Rendered images with source text

....................

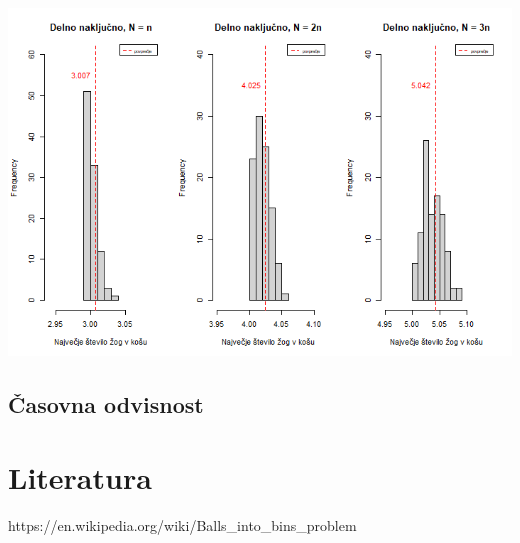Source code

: \documentclass[a4paper, 11pt]{article}
\begin{document}
\includegraphics[scale=0.60]{delno_nakljucno2.png}

\subsection{Časovna odvisnost}

\pagebreak
\section*{Literatura}

https://en.wikipedia.org/wiki/Balls\_into\_bins\_problem
\end{document}
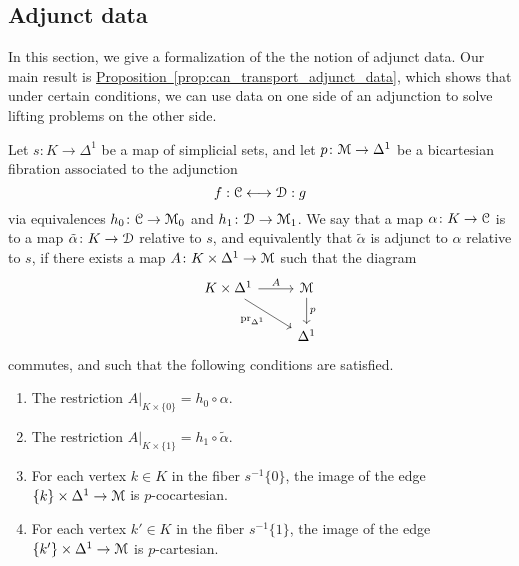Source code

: \documentclass[main.tex]{subfiles}
\begin{document}
\subsection{Adjunct data}
\label{ssc:adjunct_data}

In this section, we give a formalization of the the notion of adjunct data. Our main result is \hyperref[prop:can_transport_adjunct_data]{Proposition~\ref*{prop:can_transport_adjunct_data}}, which shows that under certain conditions, we can use data on one side of an adjunction to solve lifting problems on the other side.

\begin{definition}
  \label{def:adjunct_data}
  Let $s\colon K \to \Delta^{1}$ be a map of simplicial sets, and let $p\colon \mathcal{M} \to \Delta^{1}$ be a bicartesian fibration associated to the adjunction
  \begin{equation*}
    f : \mathcal{C} \longleftrightarrow \mathcal{D} : g
  \end{equation*}
  via equivalences $h_{0}\colon \mathcal{C} \to \mathcal{M}_{0}$ and $h_{1}\colon \mathcal{D} \to \mathcal{M}_{1}$. We say that a map $\alpha\colon K \to \mathcal{C}$ is  to a map $\tilde{\alpha}\colon K \to \mathcal{D}$ relative to $s$, and equivalently that $\tilde{\alpha}$ is adjunct to $\alpha$ relative to $s$, if there exists a map $A\colon K \times \Delta^{1} \to \mathcal{M}$ such that the diagram
  \begin{equation*}
    \begin{tikzcd}
      K \times \Delta^{1}
      \arrow[r, "A"]
      \arrow[dr, swap, "\pr_{\Delta^{1}}"]
      & \category{M}
      \arrow[d, "p"]
      \\
      & \Delta^{1}
    \end{tikzcd}
  \end{equation*}
  commutes, and such that the following conditions are satisfied.
  \begin{enumerate}
    \item The restriction $A|_{K \times \{0\}} = h_{0} \circ \alpha$.

    \item The restriction $A|_{K \times \{1\}} = h_{1} \circ \tilde{\alpha}$.

    \item For each vertex $k \in K$ in the fiber $s^{-1}\{0\}$, the image of the edge $\{k\} \times \Delta^{1} \to \mathcal{M}$ is $p$-cocartesian.

    \item For each vertex $k' \in K$ in the fiber $s^{-1}\{1\}$, the image of the edge $\{k'\} \times \Delta^{1} \to \mathcal{M}$ is $p$-cartesian.
  \end{enumerate}
\end{definition}
\end{document}
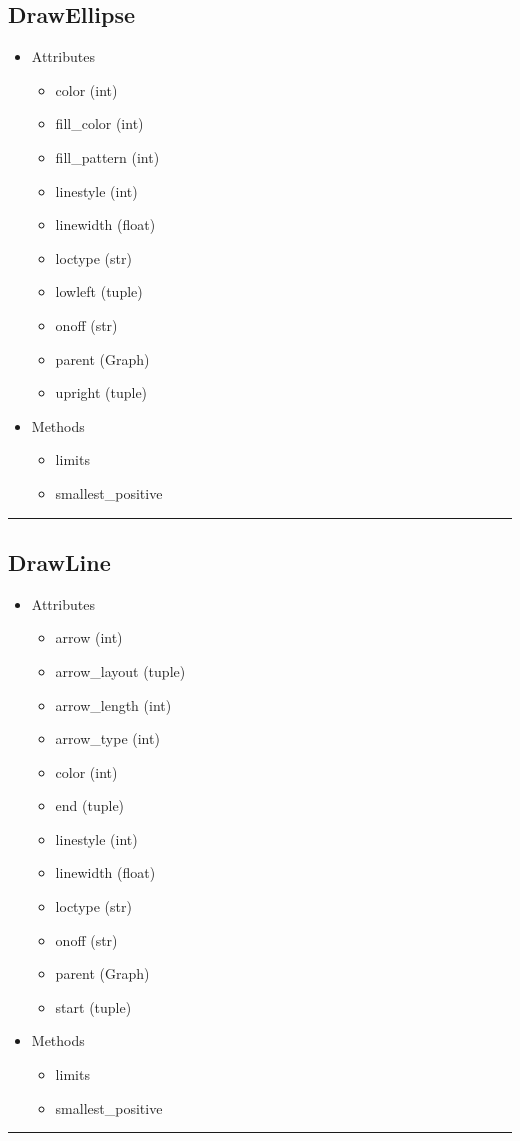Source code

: \documentclass[10pt]{article}
\begin{document}
\begin{multicols}{4}
\subsection*{\footnotesize DrawEllipse}
\begin{itemize}
\item Attributes
\begin{itemize}
\item color (int)
\item fill\_color (int)
\item fill\_pattern (int)
\item linestyle (int)
\item linewidth (float)
\item loctype (str)
\item lowleft (tuple)
\item onoff (str)
\item parent (Graph)
\item upright (tuple)
\end{itemize}
\item Methods
\begin{itemize}
\item limits
\item smallest\_positive
\end{itemize}
\end{itemize}
\vspace{0.5em}
\hrule
\vspace{0.1em}
\subsection*{\footnotesize DrawLine}
\begin{itemize}
\item Attributes
\begin{itemize}
\item arrow (int)
\item arrow\_layout (tuple)
\item arrow\_length (int)
\item arrow\_type (int)
\item color (int)
\item end (tuple)
\item linestyle (int)
\item linewidth (float)
\item loctype (str)
\item onoff (str)
\item parent (Graph)
\item start (tuple)
\end{itemize}
\item Methods
\begin{itemize}
\item limits
\item smallest\_positive
\end{itemize}
\end{itemize}
\vspace{0.5em}
\hrule
\vspace{0.1em}

\end{multicols}
\end{document}

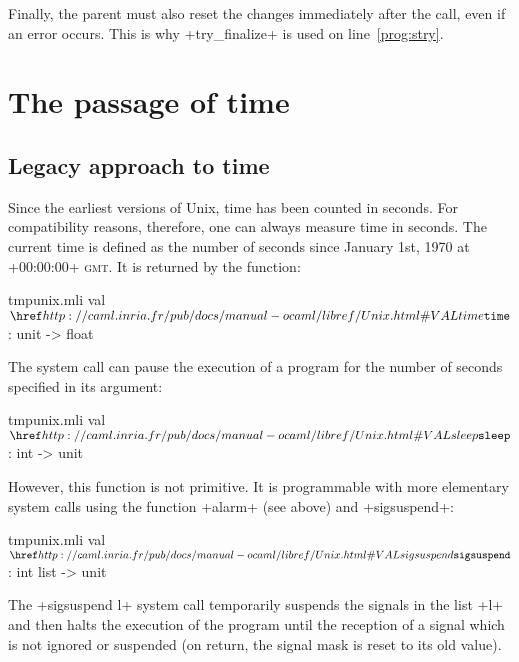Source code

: \begin{example}
Finally, the parent must also reset the changes immediately after the
call, even if an error occurs. This is why
\ml+try_finalize+ is used on line~\ref{prog:stry}.
\end{example}


\section{The passage of time}

\subsection*{Legacy approach to time}

Since the earliest versions of Unix, time has been counted in seconds.
For compatibility reasons, therefore, one can always measure time in seconds.
The current time is defined as the number of seconds since January 1st, 1970
at \ml+00:00:00+ \textsc{gmt}.  It is returned by the function:

%
\begin{listingcodefile}{tmpunix.mli}
val $\indexlibvalue{Unix}{time}$ : unit -> float
\end{listingcodefile}
%

The  system call can pause the execution of a program
for the number of seconds specified in its argument:
%
\begin{listingcodefile}{tmpunix.mli}
val $\libvalue{Unix}{sleep}$ : int -> unit
\end{listingcodefile}
%

However, this function is not primitive. It is programmable with 
more elementary system calls using the function \ml+alarm+ (see 
above) and \ml+sigsuspend+: 

%
\begin{listingcodefile}{tmpunix.mli}
val $\libvalue{Unix}{sigsuspend}$ : int list -> unit
\end{listingcodefile}
%

The \ml+sigsuspend l+ system call temporarily suspends the signals in the 
list \ml+l+ and then halts the execution of the program until the reception 
of a signal which is not ignored or suspended (on return, the 
signal mask is reset to its old value).

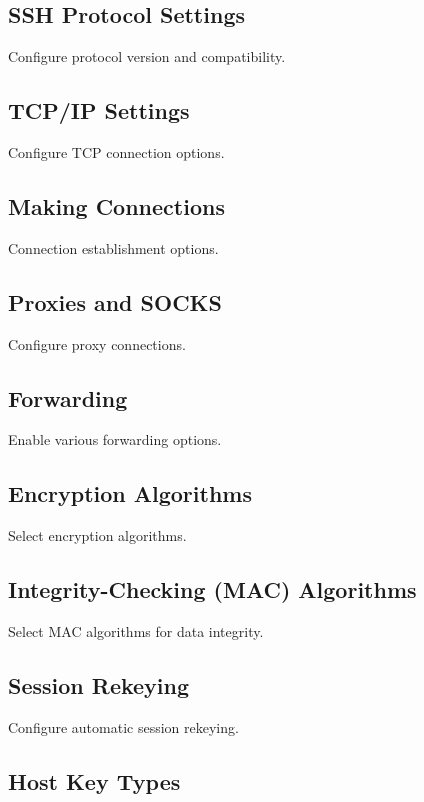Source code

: \documentclass[12pt]{book}
\begin{document}
\subsection{SSH Protocol Settings}

Configure protocol version and compatibility.

\subsection{TCP/IP Settings}

Configure TCP connection options.

\subsection{Making Connections}

Connection establishment options.

\subsection{Proxies and SOCKS}

Configure proxy connections.

\subsection{Forwarding}

Enable various forwarding options.

\subsection{Encryption Algorithms}

Select encryption algorithms.

\subsection{Integrity-Checking (MAC) Algorithms}

Select MAC algorithms for data integrity.

\subsection{Session Rekeying}

Configure automatic session rekeying.

\subsection{Host Key Types}
\end{document}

....................

Only the lines from the one containing "For compatibility reasons, therefore, one" through the final line of the records should be transcribed, exactly and with no pictures.

§ WRITTEN RESPONSE:
For compatibility reasons, therefore, one can always measure time in seconds.
The current time is defined as the number of seconds since January 1st, 1970
at \ml+00:00:00+ \textsc{gmt}.  It is returned by the function:

%
\begin{listingcodefile}{tmpunix.mli}
val $\indexlibvalue{Unix}{time}$ : unit -> float
\end{listingcodefile}
%

The  system call can pause the execution of a program
for the number of seconds specified in its argument:
%
\begin{listingcodefile}{tmpunix.mli}
val $\libvalue{Unix}{sleep}$ : int -> unit
\end{listingcodefile}
%

However, this function is not primitive. It is programmable with 
more elementary system calls using the function \ml+alarm+ (see 
above) and \ml+sigsuspend+: 

%
\begin{listingcodefile}{tmpunix.mli}
val $\libvalue{Unix}{sigsuspend}$ : int list -> unit
\end{listingcodefile}
%

The \ml+sigsuspend l+ system call temporarily suspends the signals in the 
list \ml+l+ and then halts the execution of the program until the reception 
of a signal which is not ignored or suspended (on return, the 
signal mask is reset to its old value).

Source code

: \documentclass[12pt]{book}
\begin{document}
\subsection{SSH Protocol Settings}

Configure protocol version and compatibility.

\subsection{TCP/IP Settings}

Configure TCP connection options.

\subsection{Making Connections}

Connection establishment options.

\subsection{Proxies and SOCKS}

Configure proxy connections.

\subsection{Forwarding}

Enable various forwarding options.

\subsection{Encryption Algorithms}

Select encryption algorithms.

\subsection{Integrity-Checking (MAC) Algorithms}

Select MAC algorithms for data integrity.

\subsection{Session Rekeying}

Configure automatic session rekeying.

\subsection{Host Key Types}
\end{document}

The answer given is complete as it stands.